Jesus told this story to illustrate how God decides which of His servants should receive greater responsibilities in His kingdom.

Many of us sincerely ask the Lord to use our lives in significant ways to bring glory to His name and build His work. Perhaps we pray that God will use us to win thousands of souls to Christ, see miracles happening through our ministry, bring our entire village to the Lord, lead a Gospel team, train others for ministry or become a Bible school teacher.

God may indeed be eager to answer all those prayers even far beyond what we asked for. Though His calling and gifts are purely given to us by His grace, when it comes to ministry and leading others, God looks for a specific Christlike character quality in our lives: faithfulness.

It would be irresponsible of God to blindly commit His work to us. That’s why He told us through the apostle Paul: “...it is required of stewards that one be found trustworthy” (1 Corinthians 4:2).
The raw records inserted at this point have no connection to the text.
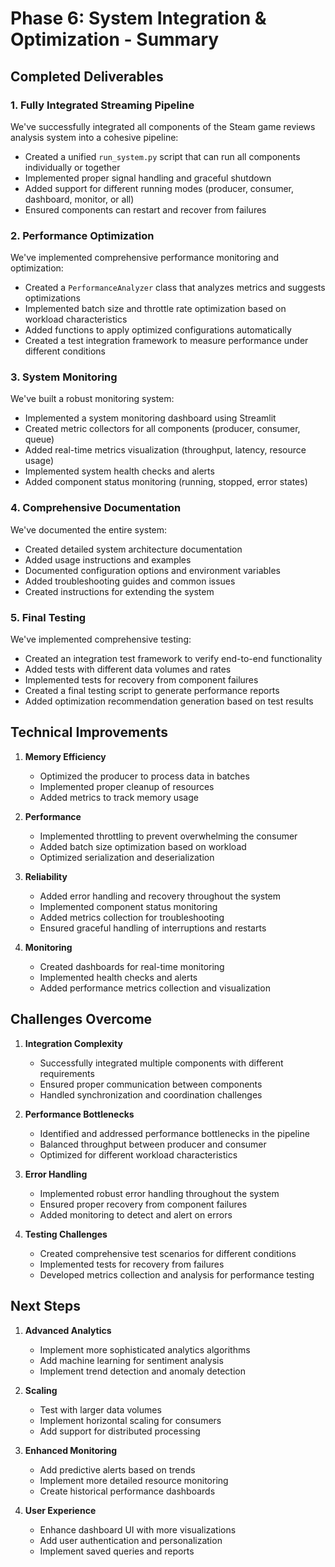 # Phase 6: System Integration & Optimization - Summary

## Completed Deliverables

### 1. Fully Integrated Streaming Pipeline

We've successfully integrated all components of the Steam game reviews analysis system into a cohesive pipeline:

- Created a unified `run_system.py` script that can run all components individually or together
- Implemented proper signal handling and graceful shutdown
- Added support for different running modes (producer, consumer, dashboard, monitor, or all)
- Ensured components can restart and recover from failures

### 2. Performance Optimization

We've implemented comprehensive performance monitoring and optimization:

- Created a `PerformanceAnalyzer` class that analyzes metrics and suggests optimizations
- Implemented batch size and throttle rate optimization based on workload characteristics
- Added functions to apply optimized configurations automatically
- Created a test integration framework to measure performance under different conditions

### 3. System Monitoring

We've built a robust monitoring system:

- Implemented a system monitoring dashboard using Streamlit
- Created metric collectors for all components (producer, consumer, queue)
- Added real-time metrics visualization (throughput, latency, resource usage)
- Implemented system health checks and alerts
- Added component status monitoring (running, stopped, error states)

### 4. Comprehensive Documentation

We've documented the entire system:

- Created detailed system architecture documentation
- Added usage instructions and examples
- Documented configuration options and environment variables
- Added troubleshooting guides and common issues
- Created instructions for extending the system

### 5. Final Testing

We've implemented comprehensive testing:

- Created an integration test framework to verify end-to-end functionality
- Added tests with different data volumes and rates
- Implemented tests for recovery from component failures
- Created a final testing script to generate performance reports
- Added optimization recommendation generation based on test results

## Technical Improvements

1. **Memory Efficiency**
   - Optimized the producer to process data in batches
   - Implemented proper cleanup of resources
   - Added metrics to track memory usage

2. **Performance**
   - Implemented throttling to prevent overwhelming the consumer
   - Added batch size optimization based on workload
   - Optimized serialization and deserialization

3. **Reliability**
   - Added error handling and recovery throughout the system
   - Implemented component status monitoring
   - Added metrics collection for troubleshooting
   - Ensured graceful handling of interruptions and restarts

4. **Monitoring**
   - Created dashboards for real-time monitoring
   - Implemented health checks and alerts
   - Added performance metrics collection and visualization

## Challenges Overcome

1. **Integration Complexity**
   - Successfully integrated multiple components with different requirements
   - Ensured proper communication between components
   - Handled synchronization and coordination challenges

2. **Performance Bottlenecks**
   - Identified and addressed performance bottlenecks in the pipeline
   - Balanced throughput between producer and consumer
   - Optimized for different workload characteristics

3. **Error Handling**
   - Implemented robust error handling throughout the system
   - Ensured proper recovery from component failures
   - Added monitoring to detect and alert on errors

4. **Testing Challenges**
   - Created comprehensive test scenarios for different conditions
   - Implemented tests for recovery from failures
   - Developed metrics collection and analysis for performance testing

## Next Steps

1. **Advanced Analytics**
   - Implement more sophisticated analytics algorithms
   - Add machine learning for sentiment analysis
   - Implement trend detection and anomaly detection

2. **Scaling**
   - Test with larger data volumes
   - Implement horizontal scaling for consumers
   - Add support for distributed processing

3. **Enhanced Monitoring**
   - Add predictive alerts based on trends
   - Implement more detailed resource monitoring
   - Create historical performance dashboards

4. **User Experience**
   - Enhance dashboard UI with more visualizations
   - Add user authentication and personalization
   - Implement saved queries and reports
Paul explains in the previous verse that we are servants of Christ and stewards of the mysteries of God.

This means God has entrusted the whole truth of the Gospel into our care and asked us to represent Him in this world. If we truly understand this responsibility, it should cause us to serve the Lord with fear and trembling. This is not because we are afraid of our heavenly Father, but because we know how easily our own hearts are willing to compromise the truth. Yet we are called to be ambassadors of Him whose very nature is faithfulness.
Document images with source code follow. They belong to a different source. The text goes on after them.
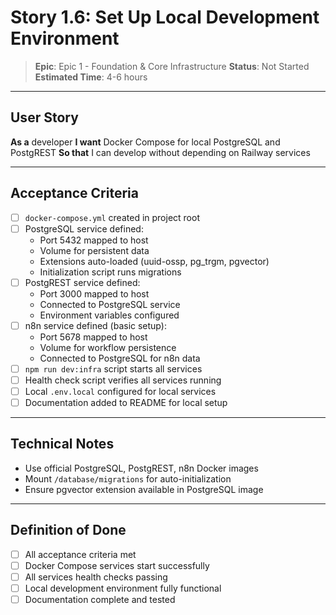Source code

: # Story 1.6: Set Up Local Development Environment

> **Epic**: Epic 1 - Foundation & Core Infrastructure
> **Status**: Not Started
> **Estimated Time**: 4-6 hours

---

## User Story

**As a** developer
**I want** Docker Compose for local PostgreSQL and PostgREST
**So that** I can develop without depending on Railway services

---

## Acceptance Criteria

- [ ] `docker-compose.yml` created in project root
- [ ] PostgreSQL service defined:
  - Port 5432 mapped to host
  - Volume for persistent data
  - Extensions auto-loaded (uuid-ossp, pg_trgm, pgvector)
  - Initialization script runs migrations
- [ ] PostgREST service defined:
  - Port 3000 mapped to host
  - Connected to PostgreSQL service
  - Environment variables configured
- [ ] n8n service defined (basic setup):
  - Port 5678 mapped to host
  - Volume for workflow persistence
  - Connected to PostgreSQL for n8n data
- [ ] `npm run dev:infra` script starts all services
- [ ] Health check script verifies all services running
- [ ] Local `.env.local` configured for local services
- [ ] Documentation added to README for local setup

---

## Technical Notes

- Use official PostgreSQL, PostgREST, n8n Docker images
- Mount `/database/migrations` for auto-initialization
- Ensure pgvector extension available in PostgreSQL image

---

## Definition of Done

- [ ] All acceptance criteria met
- [ ] Docker Compose services start successfully
- [ ] All services health checks passing
- [ ] Local development environment fully functional
- [ ] Documentation complete and tested
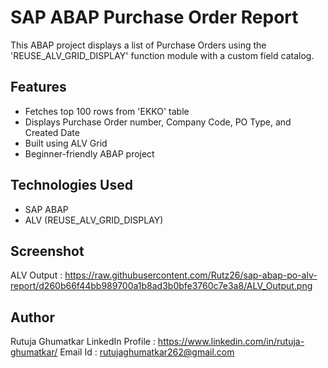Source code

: # SAP ABAP Purchase Order Report
This ABAP project displays a list of Purchase Orders using the 'REUSE_ALV_GRID_DISPLAY' function module with a custom field catalog.

## Features 
- Fetches top 100 rows from 'EKKO' table
- Displays Purchase Order number, Company Code, PO Type, and Created Date
- Built using ALV Grid
- Beginner-friendly ABAP project

## Technologies Used
- SAP ABAP
- ALV (REUSE_ALV_GRID_DISPLAY)

## Screenshot
ALV Output : https://raw.githubusercontent.com/Rutz26/sap-abap-po-alv-report/d260b66f44bb989700a1b8ad3b0bfe3760c7e3a8/ALV_Output.png

## Author 
Rutuja Ghumatkar
LinkedIn Profile : https://www.linkedin.com/in/rutuja-ghumatkar/
Email Id : rutujaghumatkar262@gmail.com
My dear Sister, before God can justify giving us the greater things we long for, we first must become trustworthy. Otherwise we surely will bring dishonor to the name of the Lord.

That’s the reason He begins our ministry training by letting us practice faithfulness in the small things of daily life and our personal walk with Him. He watches and waits for our faithfulness to grow to a higher level before He adds more responsibilities to our service.
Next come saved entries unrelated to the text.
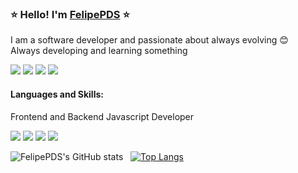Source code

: ### :star: Hello! I'm <a href="https://felipepds.github.io/">FelipePDS</a> :star:

I am a software developer and passionate about always evolving :blush: <br>
Always developing and learning something

<a href=""><img src="https://img.shields.io/badge/LinkedIn-0077B5?style=for-the-badge&logo=linkedin&logoColor=white"/></a> 
<a href=""><img src="https://img.shields.io/badge/Twitter-1DA1F2?style=for-the-badge&logo=twitter&logoColor=white"/></a> 
<a href=""><img src="https://img.shields.io/badge/Discord-7289DA?style=for-the-badge&logo=discord&logoColor=white"/></a> 
<a href=""><img src="https://img.shields.io/badge/Gmail-D14836?style=for-the-badge&logo=gmail&logoColor=white"/></a>

#### Languages and Skills:

Frontend and Backend Javascript Developer

<p>
  <img src="https://img.shields.io/badge/JavaScript-323330?style=for-the-badge&logo=javascript&logoColor=F7DF1E"/> 
  <img src="https://img.shields.io/badge/TypeScript-007ACC?style=for-the-badge&logo=typescript&logoColor=white"/> 
  <img src="https://img.shields.io/badge/Node.js-43853D?style=for-the-badge&logo=node.js&logoColor=white"/> 
  <img src="https://img.shields.io/badge/React-20232A?style=for-the-badge&logo=react&logoColor=61DAFB"/>
</p>
  
![FelipePDS's GitHub stats](https://github-readme-stats.vercel.app/api?username=felipepds&show_icons=true&theme=dracula) &nbsp;
[![Top Langs](https://github-readme-stats.vercel.app/api/top-langs/?username=felipepds&layout=compact&theme=dracula)](https://github.com/felipepds/github-readme-stats)

<!-- CONTATO -->

<!--
**FelipePDS/FelipePDS** is a ✨ _special_ ✨ repository because its `README.md` (this file) appears on your GitHub profile.

Here are some ideas to get you started:

- 🔭 I’m currently working on ...
- 🌱 I’m currently learning ...
- 👯 I’m looking to collaborate on ...
- 🤔 I’m looking for help with ...
- 💬 Ask me about ...
- 📫 How to reach me: ...
- 😄 Pronouns: ...
- ⚡ Fun fact: ...
-->
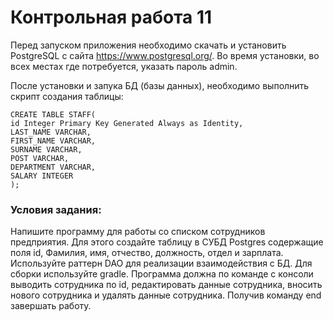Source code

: # Контрольная работа 11

Перед запуском приложения необходимо скачать и установить PostgreSQL с сайта https://www.postgresql.org/. Во время установки, во всех местах где потребуется, указать пароль admin.

После установки и запука БД (базы данных), необходимо выполнить скрипт создания таблицы:

    CREATE TABLE STAFF(
	id Integer Primary Key Generated Always as Identity,
    LAST_NAME VARCHAR,
	FIRST_NAME VARCHAR,
	SURNAME VARCHAR,
	POST VARCHAR,
	DEPARTMENT VARCHAR,
    SALARY INTEGER
    );

### Условия задания:
Напишите программу для работы со списком сотрудников предприятия. 
Для этого создайте таблицу в СУБД Postgres содержащие поля id, Фамилия, имя, отчество, должность, отдел и зарплата. 
Используйте раттерн DAO для реализации взаимодействия с БД. 
Для сборки используйте gradle. 
Программа должна по команде с консоли выводить сотрудника по id, 
редактировать данные сотрудника, вносить нового сотрудника и удалять данные сотрудника. 
Получив команду end завершать работу.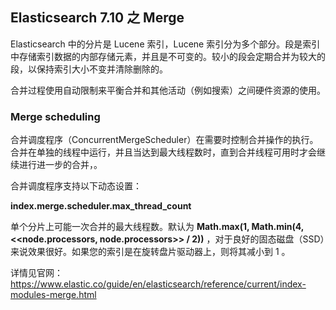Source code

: ## Elasticsearch 7.10 之 Merge

Elasticsearch 中的分片是 Lucene 索引，Lucene 索引分为多个部分。段是索引中存储索引数据的内部存储元素，并且是不可变的。较小的段会定期合并为较大的段，以保持索引大小不变并清除删除的。

合并过程使用自动限制来平衡合并和其他活动（例如搜索）之间硬件资源的使用。

### Merge scheduling

合并调度程序（ConcurrentMergeScheduler）在需要时控制合并操作的执行。合并在单独的线程中运行，并且当达到最大线程数时，直到合并线程可用时才会继续进行进一步的合并，。

合并调度程序支持以下动态设置：

**index.merge.scheduler.max\_thread_count**

单个分片上可能一次合并的最大线程数。默认为 **Math.max(1, Math.min(4, \<\<node.processors, node.processors>> / 2))** ，对于良好的固态磁盘（SSD）来说效果很好。如果您的索引是在旋转盘片驱动器上，则将其减小到 1 。


详情见官网：https://www.elastic.co/guide/en/elasticsearch/reference/current/index-modules-merge.html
Jesus evaluates our trustworthiness by how faithful we are in the tiny things. When He told His disciples the story about the unrighteous steward, He concluded, “He who is faithful in a very little thing is faithful also in much; and he who is unrighteous in a very little thing is unrighteous also in much” (Luke 16:10).

Did you realize that Jesus didn’t say, “He who is faithful in a little thing”? Instead, He said, “... in a very little thing”!

That means the Lord is evaluating our readiness for greater responsibility in His kingdom, not by considering our great ministry accomplishments and impressive Bible knowledge, but by examining our very little things.

He knows that most of our compromises in faithfulness are found in the very small things others can’t see and that we consider insignificant. Yet to Him these tiny things are the most accurate measurement of where we truly are with our walk in truth and righteousness.

We must give importance to these very small things. Unless we deliberately deal with these areas of our lives, we ourselves hinder and delay God from using us in a more significant way. We must look carefully for the very small hidden things that until now we haven’t taken seriously.

Yesterday, the Lord pointed one out in my life. My husband has several shirts that are more trouble to iron than the others he has. He likes some of his other shirts to be starched and pressed by the laundry service, but not these. Each time he puts them for washing, I hope he doesn’t tell me to iron them myself. Until now, when he told me to iron them at home, I did it, but if he said nothing, I took them to the cleaners. Technically I didn’t disobey him, but in my heart I knew he would have wanted me to do them at home. However, I had convinced myself that each time I was gaining two hours to work for the Lord.

In the light of these Scriptures about being faithful, I suddenly realized what I was doing, and I loudly said to myself, “God is testing my faithfulness with these shirts. How could I ever think that these two extra hours of ministry would amount to anything eternal?”

I am very sure this is not the only very little thing that needed correction in my life.

What about you, my dear Sister? Perhaps there is a tiny dishonesty in you when it comes to money, such as not giving back a few extra coins of change the lady at the marketplace gave you by mistake.

Maybe your very little thing is a touch of resentment or jealousy toward another sister.

Or it could be a very small disobedience to your husband or team leader, such as doing a task half a day later than you were supposed to.

It could be a slight exaggeration in your ministry report, a little pretense that makes others believe you are praying more than you actually do, a tiny deception by leaving out a few facts when you tell about an incident or a little bit of neglect in a responsibility committed to you.

Our motivation in dealing with our very little things must never be legalism or an attempt to become better than others. No, it must be our sincere desire to align our lives with the truth and become, through and through, trustworthy in the sight of God.

Let’s pray for one another that each of us will surrender to the refining work the Holy Spirit wants to do in our lives in this area of faithfulness.